*WHAT IS NEEDED:* What is the number of lines in these entries that contain "Drexel"? State it alone.

######

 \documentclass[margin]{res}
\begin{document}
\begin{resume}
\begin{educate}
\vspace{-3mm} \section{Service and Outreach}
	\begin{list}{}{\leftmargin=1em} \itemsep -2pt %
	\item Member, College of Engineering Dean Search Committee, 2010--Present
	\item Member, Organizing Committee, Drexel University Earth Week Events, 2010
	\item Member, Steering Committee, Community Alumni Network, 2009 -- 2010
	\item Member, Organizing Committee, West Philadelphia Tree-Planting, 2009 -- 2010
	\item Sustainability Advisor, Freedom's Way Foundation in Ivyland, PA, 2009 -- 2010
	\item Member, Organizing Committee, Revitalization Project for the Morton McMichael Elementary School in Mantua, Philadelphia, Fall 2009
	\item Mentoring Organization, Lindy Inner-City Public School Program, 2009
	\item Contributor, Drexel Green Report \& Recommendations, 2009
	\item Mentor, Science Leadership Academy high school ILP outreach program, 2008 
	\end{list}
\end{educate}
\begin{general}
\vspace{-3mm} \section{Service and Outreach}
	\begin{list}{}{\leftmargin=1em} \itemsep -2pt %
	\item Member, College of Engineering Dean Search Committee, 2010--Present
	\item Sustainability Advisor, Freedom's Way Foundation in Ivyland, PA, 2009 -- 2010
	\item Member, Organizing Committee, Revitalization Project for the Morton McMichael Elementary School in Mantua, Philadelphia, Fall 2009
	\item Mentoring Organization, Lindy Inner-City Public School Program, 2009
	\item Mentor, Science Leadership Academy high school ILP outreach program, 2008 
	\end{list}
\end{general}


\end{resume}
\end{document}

######

*FINISHED TASK:* 2